*Directions*: Copy each line of the records that contains the word "subtable".

── Data supplied

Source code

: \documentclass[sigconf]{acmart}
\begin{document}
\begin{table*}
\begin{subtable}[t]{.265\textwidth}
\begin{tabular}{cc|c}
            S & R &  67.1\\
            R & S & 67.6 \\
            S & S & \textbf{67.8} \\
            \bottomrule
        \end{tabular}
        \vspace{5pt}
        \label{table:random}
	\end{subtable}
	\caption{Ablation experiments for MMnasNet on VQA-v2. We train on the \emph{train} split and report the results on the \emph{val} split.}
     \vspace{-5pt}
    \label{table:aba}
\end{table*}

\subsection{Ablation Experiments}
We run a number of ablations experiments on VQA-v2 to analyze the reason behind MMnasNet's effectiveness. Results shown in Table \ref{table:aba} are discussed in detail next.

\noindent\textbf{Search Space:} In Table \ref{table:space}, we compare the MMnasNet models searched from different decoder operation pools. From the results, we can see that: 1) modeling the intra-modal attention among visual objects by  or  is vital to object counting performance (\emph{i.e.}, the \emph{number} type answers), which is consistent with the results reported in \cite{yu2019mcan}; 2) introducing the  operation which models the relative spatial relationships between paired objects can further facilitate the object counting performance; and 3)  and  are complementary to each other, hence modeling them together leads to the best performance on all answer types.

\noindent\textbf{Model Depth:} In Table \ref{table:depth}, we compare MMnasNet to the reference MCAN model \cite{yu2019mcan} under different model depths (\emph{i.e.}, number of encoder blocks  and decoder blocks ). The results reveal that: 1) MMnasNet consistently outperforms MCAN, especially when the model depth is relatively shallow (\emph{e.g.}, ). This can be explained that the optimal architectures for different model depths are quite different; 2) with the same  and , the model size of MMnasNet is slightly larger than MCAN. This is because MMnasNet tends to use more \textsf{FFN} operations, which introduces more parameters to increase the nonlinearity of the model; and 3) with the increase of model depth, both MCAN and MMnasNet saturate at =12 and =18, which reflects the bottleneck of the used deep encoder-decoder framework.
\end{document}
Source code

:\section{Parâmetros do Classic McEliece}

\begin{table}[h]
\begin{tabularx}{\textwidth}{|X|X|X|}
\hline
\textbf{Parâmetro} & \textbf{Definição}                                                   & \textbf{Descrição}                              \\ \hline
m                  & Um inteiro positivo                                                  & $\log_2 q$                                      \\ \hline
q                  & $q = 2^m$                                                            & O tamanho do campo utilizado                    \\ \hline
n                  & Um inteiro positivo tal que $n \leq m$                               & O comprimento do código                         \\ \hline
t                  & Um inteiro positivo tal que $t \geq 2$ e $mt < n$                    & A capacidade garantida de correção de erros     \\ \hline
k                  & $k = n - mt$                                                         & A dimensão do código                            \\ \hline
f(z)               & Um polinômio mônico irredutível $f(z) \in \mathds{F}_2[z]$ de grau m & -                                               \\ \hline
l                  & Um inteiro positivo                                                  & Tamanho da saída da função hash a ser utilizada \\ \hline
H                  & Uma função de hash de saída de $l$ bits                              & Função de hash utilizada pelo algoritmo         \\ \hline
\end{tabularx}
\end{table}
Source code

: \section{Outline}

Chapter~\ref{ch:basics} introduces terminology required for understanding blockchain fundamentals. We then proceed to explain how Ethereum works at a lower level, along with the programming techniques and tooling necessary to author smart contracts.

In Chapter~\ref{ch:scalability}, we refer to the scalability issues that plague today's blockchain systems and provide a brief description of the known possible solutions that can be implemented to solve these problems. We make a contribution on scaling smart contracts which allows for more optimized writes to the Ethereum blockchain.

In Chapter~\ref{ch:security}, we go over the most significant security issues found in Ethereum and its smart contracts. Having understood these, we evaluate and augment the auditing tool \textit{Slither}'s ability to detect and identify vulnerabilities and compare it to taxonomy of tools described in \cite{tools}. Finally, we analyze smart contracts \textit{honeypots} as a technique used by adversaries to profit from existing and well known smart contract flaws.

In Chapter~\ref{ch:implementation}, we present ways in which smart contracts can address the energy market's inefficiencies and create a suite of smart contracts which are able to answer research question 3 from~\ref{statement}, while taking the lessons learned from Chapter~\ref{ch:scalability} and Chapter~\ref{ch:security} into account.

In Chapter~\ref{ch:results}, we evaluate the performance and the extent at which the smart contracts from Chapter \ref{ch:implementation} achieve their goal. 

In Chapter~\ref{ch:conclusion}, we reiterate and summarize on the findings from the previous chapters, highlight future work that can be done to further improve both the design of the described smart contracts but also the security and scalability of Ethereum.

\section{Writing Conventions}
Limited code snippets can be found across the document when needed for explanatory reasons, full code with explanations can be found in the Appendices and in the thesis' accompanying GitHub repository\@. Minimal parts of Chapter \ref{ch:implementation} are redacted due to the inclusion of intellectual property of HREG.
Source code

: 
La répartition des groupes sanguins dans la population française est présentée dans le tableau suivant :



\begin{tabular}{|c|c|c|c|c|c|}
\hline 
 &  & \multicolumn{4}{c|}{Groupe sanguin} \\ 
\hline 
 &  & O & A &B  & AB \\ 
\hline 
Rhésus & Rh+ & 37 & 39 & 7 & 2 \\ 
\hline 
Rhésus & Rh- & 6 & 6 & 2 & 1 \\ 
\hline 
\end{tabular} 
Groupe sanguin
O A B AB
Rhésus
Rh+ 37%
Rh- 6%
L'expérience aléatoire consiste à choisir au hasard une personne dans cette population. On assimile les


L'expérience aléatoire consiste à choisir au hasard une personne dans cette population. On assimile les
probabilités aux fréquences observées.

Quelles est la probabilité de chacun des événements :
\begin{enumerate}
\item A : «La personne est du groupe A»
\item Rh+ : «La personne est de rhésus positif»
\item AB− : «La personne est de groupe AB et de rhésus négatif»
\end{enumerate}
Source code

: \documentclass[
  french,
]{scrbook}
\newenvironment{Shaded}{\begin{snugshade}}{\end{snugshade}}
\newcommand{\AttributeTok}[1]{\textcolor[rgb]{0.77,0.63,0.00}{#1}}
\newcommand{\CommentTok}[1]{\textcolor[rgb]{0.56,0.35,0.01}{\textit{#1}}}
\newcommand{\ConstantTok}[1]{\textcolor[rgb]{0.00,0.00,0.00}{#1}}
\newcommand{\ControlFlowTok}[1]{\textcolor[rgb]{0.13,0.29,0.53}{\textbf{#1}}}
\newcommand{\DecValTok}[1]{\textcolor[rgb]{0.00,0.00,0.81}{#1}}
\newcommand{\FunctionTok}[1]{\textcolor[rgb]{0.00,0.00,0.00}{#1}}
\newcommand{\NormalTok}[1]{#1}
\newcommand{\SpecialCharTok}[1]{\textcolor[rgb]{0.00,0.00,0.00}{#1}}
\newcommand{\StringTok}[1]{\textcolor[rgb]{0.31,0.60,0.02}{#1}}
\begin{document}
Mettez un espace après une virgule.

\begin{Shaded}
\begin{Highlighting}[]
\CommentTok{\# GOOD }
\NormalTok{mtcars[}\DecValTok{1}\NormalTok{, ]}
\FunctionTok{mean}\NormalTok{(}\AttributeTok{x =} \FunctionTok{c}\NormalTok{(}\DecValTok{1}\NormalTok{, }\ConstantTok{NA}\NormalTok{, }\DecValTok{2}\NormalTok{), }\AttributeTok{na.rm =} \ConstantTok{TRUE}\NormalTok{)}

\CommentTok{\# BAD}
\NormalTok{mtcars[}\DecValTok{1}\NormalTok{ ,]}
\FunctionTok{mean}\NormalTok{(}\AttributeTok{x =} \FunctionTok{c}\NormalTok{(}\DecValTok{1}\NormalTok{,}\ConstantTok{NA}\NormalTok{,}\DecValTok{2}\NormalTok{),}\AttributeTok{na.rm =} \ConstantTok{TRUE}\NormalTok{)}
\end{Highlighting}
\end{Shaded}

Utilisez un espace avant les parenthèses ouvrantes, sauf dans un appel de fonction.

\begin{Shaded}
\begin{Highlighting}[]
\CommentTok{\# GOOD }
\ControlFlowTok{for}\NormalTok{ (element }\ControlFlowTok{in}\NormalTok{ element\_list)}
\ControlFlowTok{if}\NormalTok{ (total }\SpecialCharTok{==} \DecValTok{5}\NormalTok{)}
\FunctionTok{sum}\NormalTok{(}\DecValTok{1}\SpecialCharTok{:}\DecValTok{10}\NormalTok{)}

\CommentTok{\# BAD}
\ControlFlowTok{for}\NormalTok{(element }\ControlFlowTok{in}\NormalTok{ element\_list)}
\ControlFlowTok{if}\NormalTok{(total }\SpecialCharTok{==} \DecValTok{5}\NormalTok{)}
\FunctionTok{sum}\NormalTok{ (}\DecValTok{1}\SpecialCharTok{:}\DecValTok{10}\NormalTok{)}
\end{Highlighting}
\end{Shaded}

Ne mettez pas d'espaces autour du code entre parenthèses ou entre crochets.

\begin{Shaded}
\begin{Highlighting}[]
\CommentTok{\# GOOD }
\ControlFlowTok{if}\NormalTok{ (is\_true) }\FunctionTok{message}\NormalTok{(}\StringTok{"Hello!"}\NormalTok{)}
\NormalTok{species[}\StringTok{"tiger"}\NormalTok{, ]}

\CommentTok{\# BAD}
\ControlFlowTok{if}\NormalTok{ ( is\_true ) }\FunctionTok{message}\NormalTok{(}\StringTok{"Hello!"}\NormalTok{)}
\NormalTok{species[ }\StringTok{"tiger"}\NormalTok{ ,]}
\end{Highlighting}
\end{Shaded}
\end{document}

────

*Task output*:
\begin{subtable}[t]{.265\textwidth}
	\end{subtable}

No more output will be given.